(WHAT THE TASK ASKS) Every line from the beginning of the data through the line containing "An intriguing treatment" should be reproduced exactly, and no further lines should be output.

*** Opening of DATA UNDER STUDY ***

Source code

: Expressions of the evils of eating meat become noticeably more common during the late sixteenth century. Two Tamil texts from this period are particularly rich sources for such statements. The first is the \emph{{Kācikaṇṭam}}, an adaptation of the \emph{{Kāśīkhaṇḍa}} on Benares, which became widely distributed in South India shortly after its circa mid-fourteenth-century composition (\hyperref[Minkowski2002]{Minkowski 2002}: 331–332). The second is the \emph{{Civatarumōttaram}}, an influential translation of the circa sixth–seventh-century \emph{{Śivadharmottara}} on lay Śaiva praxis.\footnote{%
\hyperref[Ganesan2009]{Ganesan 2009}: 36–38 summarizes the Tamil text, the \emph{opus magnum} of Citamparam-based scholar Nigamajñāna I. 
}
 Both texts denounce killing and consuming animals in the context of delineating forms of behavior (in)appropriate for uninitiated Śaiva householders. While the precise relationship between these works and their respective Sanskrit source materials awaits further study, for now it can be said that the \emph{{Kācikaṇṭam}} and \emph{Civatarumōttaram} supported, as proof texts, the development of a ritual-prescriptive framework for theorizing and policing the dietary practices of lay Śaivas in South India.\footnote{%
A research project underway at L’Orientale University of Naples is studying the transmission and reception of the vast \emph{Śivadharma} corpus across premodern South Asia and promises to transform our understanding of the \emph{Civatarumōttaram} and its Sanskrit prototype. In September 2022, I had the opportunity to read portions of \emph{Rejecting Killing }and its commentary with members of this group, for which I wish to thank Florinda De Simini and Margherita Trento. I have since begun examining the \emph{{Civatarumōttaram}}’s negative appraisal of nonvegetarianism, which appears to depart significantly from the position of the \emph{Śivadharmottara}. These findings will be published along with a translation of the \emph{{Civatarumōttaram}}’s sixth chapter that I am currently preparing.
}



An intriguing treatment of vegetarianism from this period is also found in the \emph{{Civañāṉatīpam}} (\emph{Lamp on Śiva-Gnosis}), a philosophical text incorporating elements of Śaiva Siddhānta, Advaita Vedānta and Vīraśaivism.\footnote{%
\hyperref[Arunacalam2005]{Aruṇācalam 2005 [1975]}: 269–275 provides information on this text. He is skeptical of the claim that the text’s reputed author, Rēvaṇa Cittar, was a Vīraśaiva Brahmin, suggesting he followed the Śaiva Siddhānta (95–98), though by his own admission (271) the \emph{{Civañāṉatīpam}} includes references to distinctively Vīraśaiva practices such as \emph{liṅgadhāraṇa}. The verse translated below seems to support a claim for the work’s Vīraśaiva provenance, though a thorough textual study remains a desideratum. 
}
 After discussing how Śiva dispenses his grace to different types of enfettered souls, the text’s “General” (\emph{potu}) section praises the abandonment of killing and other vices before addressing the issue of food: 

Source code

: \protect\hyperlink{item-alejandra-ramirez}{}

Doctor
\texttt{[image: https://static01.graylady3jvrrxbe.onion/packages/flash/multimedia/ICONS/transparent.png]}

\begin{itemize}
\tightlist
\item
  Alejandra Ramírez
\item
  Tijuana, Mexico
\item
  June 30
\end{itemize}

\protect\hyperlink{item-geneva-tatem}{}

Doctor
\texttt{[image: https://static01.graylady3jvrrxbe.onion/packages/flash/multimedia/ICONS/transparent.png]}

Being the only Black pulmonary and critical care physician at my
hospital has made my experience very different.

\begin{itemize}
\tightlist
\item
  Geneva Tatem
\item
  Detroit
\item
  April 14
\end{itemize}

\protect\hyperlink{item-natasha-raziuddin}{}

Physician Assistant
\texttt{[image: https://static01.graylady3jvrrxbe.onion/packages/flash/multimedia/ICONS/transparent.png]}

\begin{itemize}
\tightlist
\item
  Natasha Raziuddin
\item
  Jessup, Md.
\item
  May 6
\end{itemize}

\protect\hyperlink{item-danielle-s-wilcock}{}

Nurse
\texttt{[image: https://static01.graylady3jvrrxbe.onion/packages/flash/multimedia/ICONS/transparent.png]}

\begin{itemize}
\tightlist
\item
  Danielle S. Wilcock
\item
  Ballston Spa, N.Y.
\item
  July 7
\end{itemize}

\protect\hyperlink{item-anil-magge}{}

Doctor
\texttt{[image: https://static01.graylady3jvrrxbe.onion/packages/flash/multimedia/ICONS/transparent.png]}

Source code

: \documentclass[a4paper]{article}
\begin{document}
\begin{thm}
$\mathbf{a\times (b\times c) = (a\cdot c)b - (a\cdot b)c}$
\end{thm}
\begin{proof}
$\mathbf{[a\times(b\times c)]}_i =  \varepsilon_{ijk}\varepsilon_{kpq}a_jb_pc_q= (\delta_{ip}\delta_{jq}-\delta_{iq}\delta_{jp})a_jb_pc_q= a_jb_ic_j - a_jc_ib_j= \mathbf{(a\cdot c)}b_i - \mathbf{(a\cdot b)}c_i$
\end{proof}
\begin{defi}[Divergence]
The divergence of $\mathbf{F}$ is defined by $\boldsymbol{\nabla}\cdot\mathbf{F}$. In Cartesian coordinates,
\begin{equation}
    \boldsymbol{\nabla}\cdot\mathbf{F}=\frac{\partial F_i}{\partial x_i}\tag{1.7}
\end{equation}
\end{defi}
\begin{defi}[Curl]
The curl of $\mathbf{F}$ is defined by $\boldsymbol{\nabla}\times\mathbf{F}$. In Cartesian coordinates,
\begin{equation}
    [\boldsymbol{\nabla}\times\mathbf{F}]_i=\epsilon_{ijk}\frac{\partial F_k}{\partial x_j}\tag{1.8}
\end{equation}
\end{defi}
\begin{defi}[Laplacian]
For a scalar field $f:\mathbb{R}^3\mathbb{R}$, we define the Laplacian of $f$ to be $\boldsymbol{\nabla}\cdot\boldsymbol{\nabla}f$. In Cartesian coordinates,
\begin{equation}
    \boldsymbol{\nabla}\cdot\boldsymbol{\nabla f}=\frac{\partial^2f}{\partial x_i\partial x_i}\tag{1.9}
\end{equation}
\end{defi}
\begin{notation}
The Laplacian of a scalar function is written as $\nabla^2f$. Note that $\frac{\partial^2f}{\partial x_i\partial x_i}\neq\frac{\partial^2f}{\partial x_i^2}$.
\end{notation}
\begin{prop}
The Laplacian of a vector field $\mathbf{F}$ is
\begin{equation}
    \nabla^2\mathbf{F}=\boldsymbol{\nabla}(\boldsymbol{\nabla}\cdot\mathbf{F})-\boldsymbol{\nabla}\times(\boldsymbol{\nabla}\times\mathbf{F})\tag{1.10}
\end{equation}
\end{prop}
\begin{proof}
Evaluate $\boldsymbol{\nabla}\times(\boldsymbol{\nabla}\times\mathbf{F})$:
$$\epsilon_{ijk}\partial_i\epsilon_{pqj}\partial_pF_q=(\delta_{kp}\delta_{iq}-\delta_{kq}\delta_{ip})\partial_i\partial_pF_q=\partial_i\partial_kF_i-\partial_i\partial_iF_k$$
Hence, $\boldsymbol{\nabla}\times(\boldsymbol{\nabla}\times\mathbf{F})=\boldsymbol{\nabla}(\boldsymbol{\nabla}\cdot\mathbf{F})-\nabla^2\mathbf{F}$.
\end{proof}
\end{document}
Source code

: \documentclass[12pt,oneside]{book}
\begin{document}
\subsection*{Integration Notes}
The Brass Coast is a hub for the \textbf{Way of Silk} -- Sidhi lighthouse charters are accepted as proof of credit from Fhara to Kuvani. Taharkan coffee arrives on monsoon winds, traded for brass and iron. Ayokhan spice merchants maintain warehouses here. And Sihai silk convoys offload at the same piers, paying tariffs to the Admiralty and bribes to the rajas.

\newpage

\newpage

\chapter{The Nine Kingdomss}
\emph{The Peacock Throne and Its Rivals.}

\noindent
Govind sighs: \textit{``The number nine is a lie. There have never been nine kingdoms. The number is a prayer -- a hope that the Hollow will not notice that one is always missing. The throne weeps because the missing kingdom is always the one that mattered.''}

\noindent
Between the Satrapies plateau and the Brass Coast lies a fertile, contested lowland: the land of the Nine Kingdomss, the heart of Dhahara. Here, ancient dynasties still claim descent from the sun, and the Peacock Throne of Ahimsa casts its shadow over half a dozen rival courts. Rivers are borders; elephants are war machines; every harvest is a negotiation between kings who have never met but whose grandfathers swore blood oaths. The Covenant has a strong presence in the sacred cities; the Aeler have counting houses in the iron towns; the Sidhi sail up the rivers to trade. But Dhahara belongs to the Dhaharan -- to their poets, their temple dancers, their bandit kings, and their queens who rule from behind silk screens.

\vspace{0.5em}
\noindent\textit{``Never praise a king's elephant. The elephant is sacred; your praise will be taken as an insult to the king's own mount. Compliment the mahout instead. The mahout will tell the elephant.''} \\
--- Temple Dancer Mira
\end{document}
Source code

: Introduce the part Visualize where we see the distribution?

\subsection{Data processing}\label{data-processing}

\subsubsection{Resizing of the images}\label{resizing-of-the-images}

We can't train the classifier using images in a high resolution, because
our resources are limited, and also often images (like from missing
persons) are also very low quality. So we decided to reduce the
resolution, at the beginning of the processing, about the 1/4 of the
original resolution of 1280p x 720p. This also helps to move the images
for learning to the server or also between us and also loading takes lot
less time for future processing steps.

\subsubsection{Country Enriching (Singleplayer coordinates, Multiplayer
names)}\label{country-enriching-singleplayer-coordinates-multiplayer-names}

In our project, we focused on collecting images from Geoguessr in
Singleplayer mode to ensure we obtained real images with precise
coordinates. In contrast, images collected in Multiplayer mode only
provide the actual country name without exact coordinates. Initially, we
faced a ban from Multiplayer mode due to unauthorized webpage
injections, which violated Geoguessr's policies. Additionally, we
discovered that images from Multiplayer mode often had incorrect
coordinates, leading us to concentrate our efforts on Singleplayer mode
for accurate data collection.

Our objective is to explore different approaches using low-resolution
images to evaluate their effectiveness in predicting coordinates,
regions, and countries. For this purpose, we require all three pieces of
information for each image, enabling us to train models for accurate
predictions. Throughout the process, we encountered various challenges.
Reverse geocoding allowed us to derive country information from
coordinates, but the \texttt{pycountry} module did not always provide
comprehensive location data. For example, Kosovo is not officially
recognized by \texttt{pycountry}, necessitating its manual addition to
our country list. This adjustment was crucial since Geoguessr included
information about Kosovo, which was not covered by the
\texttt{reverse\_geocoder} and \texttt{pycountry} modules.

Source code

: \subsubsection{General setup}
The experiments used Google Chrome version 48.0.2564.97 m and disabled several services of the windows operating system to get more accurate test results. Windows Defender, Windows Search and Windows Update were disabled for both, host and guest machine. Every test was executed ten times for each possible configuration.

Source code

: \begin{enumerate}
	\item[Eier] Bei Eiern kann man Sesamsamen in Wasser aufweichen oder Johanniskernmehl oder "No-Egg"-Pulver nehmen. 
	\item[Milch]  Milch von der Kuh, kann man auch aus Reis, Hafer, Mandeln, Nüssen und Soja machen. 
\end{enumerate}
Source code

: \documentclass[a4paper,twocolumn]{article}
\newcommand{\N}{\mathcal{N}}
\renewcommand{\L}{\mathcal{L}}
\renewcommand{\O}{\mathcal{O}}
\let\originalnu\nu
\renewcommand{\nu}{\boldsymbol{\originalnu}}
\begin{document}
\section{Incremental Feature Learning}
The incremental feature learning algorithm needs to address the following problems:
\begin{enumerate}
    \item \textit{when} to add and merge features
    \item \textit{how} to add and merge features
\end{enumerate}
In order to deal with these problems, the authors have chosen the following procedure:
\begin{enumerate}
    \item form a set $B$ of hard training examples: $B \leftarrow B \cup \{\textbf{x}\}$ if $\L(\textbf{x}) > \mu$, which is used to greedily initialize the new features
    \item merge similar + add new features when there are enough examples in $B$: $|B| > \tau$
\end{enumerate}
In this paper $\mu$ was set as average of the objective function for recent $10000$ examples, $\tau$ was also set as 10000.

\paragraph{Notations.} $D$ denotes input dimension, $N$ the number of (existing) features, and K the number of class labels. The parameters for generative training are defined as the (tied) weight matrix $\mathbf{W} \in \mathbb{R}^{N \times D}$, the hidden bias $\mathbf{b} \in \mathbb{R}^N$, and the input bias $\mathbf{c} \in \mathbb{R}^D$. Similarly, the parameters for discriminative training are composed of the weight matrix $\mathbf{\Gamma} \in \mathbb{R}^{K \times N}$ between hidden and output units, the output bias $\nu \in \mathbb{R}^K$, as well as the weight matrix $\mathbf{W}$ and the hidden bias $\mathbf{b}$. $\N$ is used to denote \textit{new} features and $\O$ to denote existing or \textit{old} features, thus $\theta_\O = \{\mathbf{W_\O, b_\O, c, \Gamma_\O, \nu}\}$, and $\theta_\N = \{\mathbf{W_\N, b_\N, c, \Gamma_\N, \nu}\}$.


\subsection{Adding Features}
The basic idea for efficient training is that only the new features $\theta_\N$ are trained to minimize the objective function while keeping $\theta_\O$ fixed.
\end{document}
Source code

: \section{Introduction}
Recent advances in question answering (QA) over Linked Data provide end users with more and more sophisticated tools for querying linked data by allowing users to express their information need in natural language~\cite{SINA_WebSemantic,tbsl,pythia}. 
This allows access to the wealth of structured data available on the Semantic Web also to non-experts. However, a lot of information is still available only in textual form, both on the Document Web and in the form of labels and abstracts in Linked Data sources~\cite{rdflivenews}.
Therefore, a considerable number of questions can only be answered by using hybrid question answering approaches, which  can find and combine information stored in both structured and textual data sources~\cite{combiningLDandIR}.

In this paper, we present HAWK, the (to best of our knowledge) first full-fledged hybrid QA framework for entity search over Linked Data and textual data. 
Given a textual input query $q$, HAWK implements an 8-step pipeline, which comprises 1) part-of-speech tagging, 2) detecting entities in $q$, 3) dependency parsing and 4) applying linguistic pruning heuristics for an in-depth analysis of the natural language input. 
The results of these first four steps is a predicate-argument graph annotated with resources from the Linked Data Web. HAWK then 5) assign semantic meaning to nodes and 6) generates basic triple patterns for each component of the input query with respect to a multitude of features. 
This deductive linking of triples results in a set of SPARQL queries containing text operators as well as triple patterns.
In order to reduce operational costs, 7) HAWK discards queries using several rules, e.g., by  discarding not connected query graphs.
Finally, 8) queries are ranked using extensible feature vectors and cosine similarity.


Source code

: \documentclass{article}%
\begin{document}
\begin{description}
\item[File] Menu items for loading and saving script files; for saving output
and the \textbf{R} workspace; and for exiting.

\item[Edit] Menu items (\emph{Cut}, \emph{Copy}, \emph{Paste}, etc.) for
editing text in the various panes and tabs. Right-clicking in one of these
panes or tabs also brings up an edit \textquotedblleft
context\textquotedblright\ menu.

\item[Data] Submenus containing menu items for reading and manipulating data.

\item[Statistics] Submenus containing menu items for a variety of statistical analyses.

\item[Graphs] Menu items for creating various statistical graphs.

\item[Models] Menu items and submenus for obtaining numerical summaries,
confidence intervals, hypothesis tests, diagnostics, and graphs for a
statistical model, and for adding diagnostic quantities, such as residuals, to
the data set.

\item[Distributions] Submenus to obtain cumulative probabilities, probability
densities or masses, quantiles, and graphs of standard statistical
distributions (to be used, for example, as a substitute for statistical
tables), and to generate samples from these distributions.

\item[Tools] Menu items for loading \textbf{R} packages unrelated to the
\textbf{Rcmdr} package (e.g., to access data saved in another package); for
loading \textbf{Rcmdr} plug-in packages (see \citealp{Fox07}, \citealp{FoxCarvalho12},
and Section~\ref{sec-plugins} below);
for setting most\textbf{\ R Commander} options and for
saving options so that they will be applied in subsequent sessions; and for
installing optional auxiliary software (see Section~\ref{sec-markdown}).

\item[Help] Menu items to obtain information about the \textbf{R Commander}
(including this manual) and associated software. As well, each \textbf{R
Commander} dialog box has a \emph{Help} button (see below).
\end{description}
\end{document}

*** Close of DATA UNDER STUDY ***

(TASK ANSWER)
Source code

: Expressions of the evils of eating meat become noticeably more common during the late sixteenth century. Two Tamil texts from this period are particularly rich sources for such statements. The first is the \emph{{Kācikaṇṭam}}, an adaptation of the \emph{{Kāśīkhaṇḍa}} on Benares, which became widely distributed in South India shortly after its circa mid-fourteenth-century composition (\hyperref[Minkowski2002]{Minkowski 2002}: 331–332). The second is the \emph{{Civatarumōttaram}}, an influential translation of the circa sixth–seventh-century \emph{{Śivadharmottara}} on lay Śaiva praxis.\footnote{%
\hyperref[Ganesan2009]{Ganesan 2009}: 36–38 summarizes the Tamil text, the \emph{opus magnum} of Citamparam-based scholar Nigamajñāna I. 
}
 Both texts denounce killing and consuming animals in the context of delineating forms of behavior (in)appropriate for uninitiated Śaiva householders. While the precise relationship between these works and their respective Sanskrit source materials awaits further study, for now it can be said that the \emph{{Kācikaṇṭam}} and \emph{Civatarumōttaram} supported, as proof texts, the development of a ritual-prescriptive framework for theorizing and policing the dietary practices of lay Śaivas in South India.\footnote{%
A research project underway at L’Orientale University of Naples is studying the transmission and reception of the vast \emph{Śivadharma} corpus across premodern South Asia and promises to transform our understanding of the \emph{Civatarumōttaram} and its Sanskrit prototype. In September 2022, I had the opportunity to read portions of \emph{Rejecting Killing }and its commentary with members of this group, for which I wish to thank Florinda De Simini and Margherita Trento. I have since begun examining the \emph{{Civatarumōttaram}}’s negative appraisal of nonvegetarianism, which appears to depart significantly from the position of the \emph{Śivadharmottara}. These findings will be published along with a translation of the \emph{{Civatarumōttaram}}’s sixth chapter that I am currently preparing.
}



An intriguing treatment of vegetarianism from this period is also found in the \emph{{Civañāṉatīpam}} (\emph{Lamp on Śiva-Gnosis}), a philosophical text incorporating elements of Śaiva Siddhānta, Advaita Vedānta and Vīraśaivism.\footnote{%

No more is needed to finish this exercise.